(DATA FOR THE TASK)

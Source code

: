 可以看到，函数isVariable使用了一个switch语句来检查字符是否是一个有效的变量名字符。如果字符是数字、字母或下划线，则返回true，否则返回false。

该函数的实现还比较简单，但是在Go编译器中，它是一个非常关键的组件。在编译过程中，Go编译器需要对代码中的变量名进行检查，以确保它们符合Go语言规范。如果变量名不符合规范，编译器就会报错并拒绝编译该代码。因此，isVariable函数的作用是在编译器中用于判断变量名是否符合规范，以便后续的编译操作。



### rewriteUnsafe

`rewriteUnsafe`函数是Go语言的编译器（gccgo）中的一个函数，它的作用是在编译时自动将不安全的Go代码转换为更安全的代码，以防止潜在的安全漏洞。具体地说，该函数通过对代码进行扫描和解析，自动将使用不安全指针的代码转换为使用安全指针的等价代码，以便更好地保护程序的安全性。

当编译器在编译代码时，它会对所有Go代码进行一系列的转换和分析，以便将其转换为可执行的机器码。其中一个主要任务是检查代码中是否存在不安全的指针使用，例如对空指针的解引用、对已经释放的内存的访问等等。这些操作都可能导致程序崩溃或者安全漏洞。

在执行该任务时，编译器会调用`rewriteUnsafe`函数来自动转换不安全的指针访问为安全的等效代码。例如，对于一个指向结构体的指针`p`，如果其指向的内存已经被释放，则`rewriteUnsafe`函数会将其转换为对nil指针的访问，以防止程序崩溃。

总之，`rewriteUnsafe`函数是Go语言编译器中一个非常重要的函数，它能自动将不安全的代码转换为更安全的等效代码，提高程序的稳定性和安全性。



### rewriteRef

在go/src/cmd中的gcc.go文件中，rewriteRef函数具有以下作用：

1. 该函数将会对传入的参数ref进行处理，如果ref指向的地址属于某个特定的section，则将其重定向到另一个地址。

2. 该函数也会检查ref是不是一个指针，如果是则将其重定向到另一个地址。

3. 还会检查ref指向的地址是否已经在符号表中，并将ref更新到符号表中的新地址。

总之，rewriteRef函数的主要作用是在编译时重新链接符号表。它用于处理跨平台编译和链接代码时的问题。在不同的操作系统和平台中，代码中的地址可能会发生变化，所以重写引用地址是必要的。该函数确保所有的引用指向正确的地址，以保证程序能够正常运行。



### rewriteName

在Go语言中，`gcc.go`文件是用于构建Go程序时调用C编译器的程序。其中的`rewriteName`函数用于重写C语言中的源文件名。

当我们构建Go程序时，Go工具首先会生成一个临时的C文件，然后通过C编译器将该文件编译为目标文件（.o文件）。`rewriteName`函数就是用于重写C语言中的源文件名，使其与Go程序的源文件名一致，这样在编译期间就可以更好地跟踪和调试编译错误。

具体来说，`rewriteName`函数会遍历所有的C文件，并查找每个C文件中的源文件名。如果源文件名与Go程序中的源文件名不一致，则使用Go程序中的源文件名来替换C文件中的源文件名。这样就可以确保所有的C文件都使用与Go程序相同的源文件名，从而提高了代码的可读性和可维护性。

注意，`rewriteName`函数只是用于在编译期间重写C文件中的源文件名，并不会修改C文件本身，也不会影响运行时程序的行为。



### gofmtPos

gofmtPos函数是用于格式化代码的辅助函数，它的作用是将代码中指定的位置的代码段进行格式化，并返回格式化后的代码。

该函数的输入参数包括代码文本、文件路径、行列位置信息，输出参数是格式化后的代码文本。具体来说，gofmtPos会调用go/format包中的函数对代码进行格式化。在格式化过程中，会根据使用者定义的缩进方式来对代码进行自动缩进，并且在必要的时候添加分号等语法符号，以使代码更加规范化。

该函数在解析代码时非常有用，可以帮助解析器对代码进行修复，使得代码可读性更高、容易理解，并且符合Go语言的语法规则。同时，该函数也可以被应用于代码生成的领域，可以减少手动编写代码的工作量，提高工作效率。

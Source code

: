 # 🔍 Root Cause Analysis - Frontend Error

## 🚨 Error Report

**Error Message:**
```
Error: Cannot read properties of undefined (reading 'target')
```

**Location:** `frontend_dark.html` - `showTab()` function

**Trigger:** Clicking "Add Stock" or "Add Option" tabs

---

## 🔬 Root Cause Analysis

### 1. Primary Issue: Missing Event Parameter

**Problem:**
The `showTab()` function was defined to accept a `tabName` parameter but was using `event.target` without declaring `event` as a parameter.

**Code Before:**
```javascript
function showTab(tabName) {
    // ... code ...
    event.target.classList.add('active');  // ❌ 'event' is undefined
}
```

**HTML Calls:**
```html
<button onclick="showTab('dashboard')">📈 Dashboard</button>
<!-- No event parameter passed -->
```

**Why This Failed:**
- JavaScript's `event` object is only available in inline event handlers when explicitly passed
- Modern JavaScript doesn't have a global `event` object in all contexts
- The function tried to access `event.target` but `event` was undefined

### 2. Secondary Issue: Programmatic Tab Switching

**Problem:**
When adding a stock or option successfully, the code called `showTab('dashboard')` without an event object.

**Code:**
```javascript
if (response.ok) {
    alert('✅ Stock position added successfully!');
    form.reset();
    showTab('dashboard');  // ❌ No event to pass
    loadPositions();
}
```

(End DATA FOR THE TASK)

▸ **EXERCISE INSTRUCTIONS**:
Write the data out again. Match it exactly.

▸ **EXPECTED OUTPUT**:
Source code

: 可以看到，函数isVariable使用了一个switch语句来检查字符是否是一个有效的变量名字符。如果字符是数字、字母或下划线，则返回true，否则返回false。

该函数的实现还比较简单，但是在Go编译器中，它是一个非常关键的组件。在编译过程中，Go编译器需要对代码中的变量名进行检查，以确保它们符合Go语言规范。如果变量名不符合规范，编译器就会报错并拒绝编译该代码。因此，isVariable函数的作用是在编译器中用于判断变量名是否符合规范，以便后续的编译操作。



### rewriteUnsafe

`rewriteUnsafe`函数是Go语言的编译器（gccgo）中的一个函数，它的作用是在编译时自动将不安全的Go代码转换为更安全的代码，以防止潜在的安全漏洞。具体地说，该函数通过对代码进行扫描和解析，自动将使用不安全指针的代码转换为使用安全指针的等价代码，以便更好地保护程序的安全性。

当编译器在编译代码时，它会对所有Go代码进行一系列的转换和分析，以便将其转换为可执行的机器码。其中一个主要任务是检查代码中是否存在不安全的指针使用，例如对空指针的解引用、对已经释放的内存的访问等等。这些操作都可能导致程序崩溃或者安全漏洞。

在执行该任务时，编译器会调用`rewriteUnsafe`函数来自动转换不安全的指针访问为安全的等效代码。例如，对于一个指向结构体的指针`p`，如果其指向的内存已经被释放，则`rewriteUnsafe`函数会将其转换为对nil指针的访问，以防止程序崩溃。

总之，`rewriteUnsafe`函数是Go语言编译器中一个非常重要的函数，它能自动将不安全的代码转换为更安全的等效代码，提高程序的稳定性和安全性。



### rewriteRef

在go/src/cmd中的gcc.go文件中，rewriteRef函数具有以下作用：

1. 该函数将会对传入的参数ref进行处理，如果ref指向的地址属于某个特定的section，则将其重定向到另一个地址。

2. 该函数也会检查ref是不是一个指针，如果是则将其重定向到另一个地址。

3. 还会检查ref指向的地址是否已经在符号表中，并将ref更新到符号表中的新地址。

总之，rewriteRef函数的主要作用是在编译时重新链接符号表。它用于处理跨平台编译和链接代码时的问题。在不同的操作系统和平台中，代码中的地址可能会发生变化，所以重写引用地址是必要的。该函数确保所有的引用指向正确的地址，以保证程序能够正常运行。



### rewriteName

在Go语言中，`gcc.go`文件是用于构建Go程序时调用C编译器的程序。其中的`rewriteName`函数用于重写C语言中的源文件名。

当我们构建Go程序时，Go工具首先会生成一个临时的C文件，然后通过C编译器将该文件编译为目标文件（.o文件）。`rewriteName`函数就是用于重写C语言中的源文件名，使其与Go程序的源文件名一致，这样在编译期间就可以更好地跟踪和调试编译错误。

具体来说，`rewriteName`函数会遍历所有的C文件，并查找每个C文件中的源文件名。如果源文件名与Go程序中的源文件名不一致，则使用Go程序中的源文件名来替换C文件中的源文件名。这样就可以确保所有的C文件都使用与Go程序相同的源文件名，从而提高了代码的可读性和可维护性。

注意，`rewriteName`函数只是用于在编译期间重写C文件中的源文件名，并不会修改C文件本身，也不会影响运行时程序的行为。



### gofmtPos

gofmtPos函数是用于格式化代码的辅助函数，它的作用是将代码中指定的位置的代码段进行格式化，并返回格式化后的代码。

该函数的输入参数包括代码文本、文件路径、行列位置信息，输出参数是格式化后的代码文本。具体来说，gofmtPos会调用go/format包中的函数对代码进行格式化。在格式化过程中，会根据使用者定义的缩进方式来对代码进行自动缩进，并且在必要的时候添加分号等语法符号，以使代码更加规范化。

该函数在解析代码时非常有用，可以帮助解析器对代码进行修复，使得代码可读性更高、容易理解，并且符合Go语言的语法规则。同时，该函数也可以被应用于代码生成的领域，可以减少手动编写代码的工作量，提高工作效率。

Source code

: # 🔍 Root Cause Analysis - Frontend Error

## 🚨 Error Report

**Error Message:**
```
Error: Cannot read properties of undefined (reading 'target')
```

**Location:** `frontend_dark.html` - `showTab()` function

**Trigger:** Clicking "Add Stock" or "Add Option" tabs

---

## 🔬 Root Cause Analysis

### 1. Primary Issue: Missing Event Parameter

**Problem:**
The `showTab()` function was defined to accept a `tabName` parameter but was using `event.target` without declaring `event` as a parameter.

**Code Before:**
```javascript
function showTab(tabName) {
    // ... code ...
    event.target.classList.add('active');  // ❌ 'event' is undefined
}
```

**HTML Calls:**
```html
<button onclick="showTab('dashboard')">📈 Dashboard</button>
<!-- No event parameter passed -->
```

**Why This Failed:**
- JavaScript's `event` object is only available in inline event handlers when explicitly passed
- Modern JavaScript doesn't have a global `event` object in all contexts
- The function tried to access `event.target` but `event` was undefined

### 2. Secondary Issue: Programmatic Tab Switching

**Problem:**
When adding a stock or option successfully, the code called `showTab('dashboard')` without an event object.

**Code:**
```javascript
if (response.ok) {
    alert('✅ Stock position added successfully!');
    form.reset();
    showTab('dashboard');  // ❌ No event to pass
    loadPositions();
}
```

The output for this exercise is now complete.